I was thinking, buy 100 shares at $0.50 each. Worst case, the company dissolves and you're out fifty bucks (plus the $7 commission at a discount online brokerage). Very best case, the company returns to profitability and the shares eventually return to $100, a huge profit. More possible, a brief flitter of activity brings the stock temporarily up to $5, still a very good profit.

-Bob
 
Gollnick said:
And Global Crossings? You'd have nothing left... nothing.

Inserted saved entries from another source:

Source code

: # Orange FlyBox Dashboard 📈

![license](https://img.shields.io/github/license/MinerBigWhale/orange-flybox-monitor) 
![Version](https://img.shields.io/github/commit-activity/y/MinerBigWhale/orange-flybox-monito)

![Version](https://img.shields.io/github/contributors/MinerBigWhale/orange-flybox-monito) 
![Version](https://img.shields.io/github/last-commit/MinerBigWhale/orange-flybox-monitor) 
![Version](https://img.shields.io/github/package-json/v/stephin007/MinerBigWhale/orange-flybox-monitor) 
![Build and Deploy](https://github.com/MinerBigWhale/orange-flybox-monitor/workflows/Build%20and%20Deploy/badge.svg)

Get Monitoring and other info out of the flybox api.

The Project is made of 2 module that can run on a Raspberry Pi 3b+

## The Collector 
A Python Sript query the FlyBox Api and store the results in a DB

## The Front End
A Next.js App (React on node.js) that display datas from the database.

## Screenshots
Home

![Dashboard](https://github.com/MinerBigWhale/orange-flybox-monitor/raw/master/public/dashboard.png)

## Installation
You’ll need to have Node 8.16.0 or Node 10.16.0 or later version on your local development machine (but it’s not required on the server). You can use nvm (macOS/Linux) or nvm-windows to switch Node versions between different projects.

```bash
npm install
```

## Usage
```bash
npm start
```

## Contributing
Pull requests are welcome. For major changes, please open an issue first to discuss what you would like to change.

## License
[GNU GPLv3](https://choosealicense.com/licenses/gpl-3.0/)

Heheh Global Crossings had a huge and I mean huge place in Tokyo that never did a full days business IIRC. I managed to snaffle 9 Herman Miller Aeron chairs in Like New condition for nothing. Sold them all in less than 2 weeks for $900.00 a piece. Muwahaaaaa sometimes life is good. :p
 
severtecher said:
Think I'll just keep buying stock in Moran, Randall, and Warenski. And i am takin' it with me kids:p :p
Finally some one got it right, Two years ago, Taser had huge returns. This past year, they had problems, What was th # one hottest return on th invested dollar, next to Taser, When they were up, well it's underground, because of all the secret deals, trades, and cash transactions, but wait for it, IT WAS High end Knives!!! Got'ta Love it.:thumbup: M. Lovett
 
Temper said:
I managed to snaffle 9 Herman Miller Aeron chairs in Like New condition for nothing. Sold them all in less than 2 weeks for $900.00 a piece. Muwahaaaaa sometimes life is good. :p

STOP! THIEF! Those were my chairs! I paid for those! :D

Seriously, I'm glad somebody made something on Global Crossings. ;)



Oh, and the chair I'm sitting in right now is booty from Oresis Telecommunications.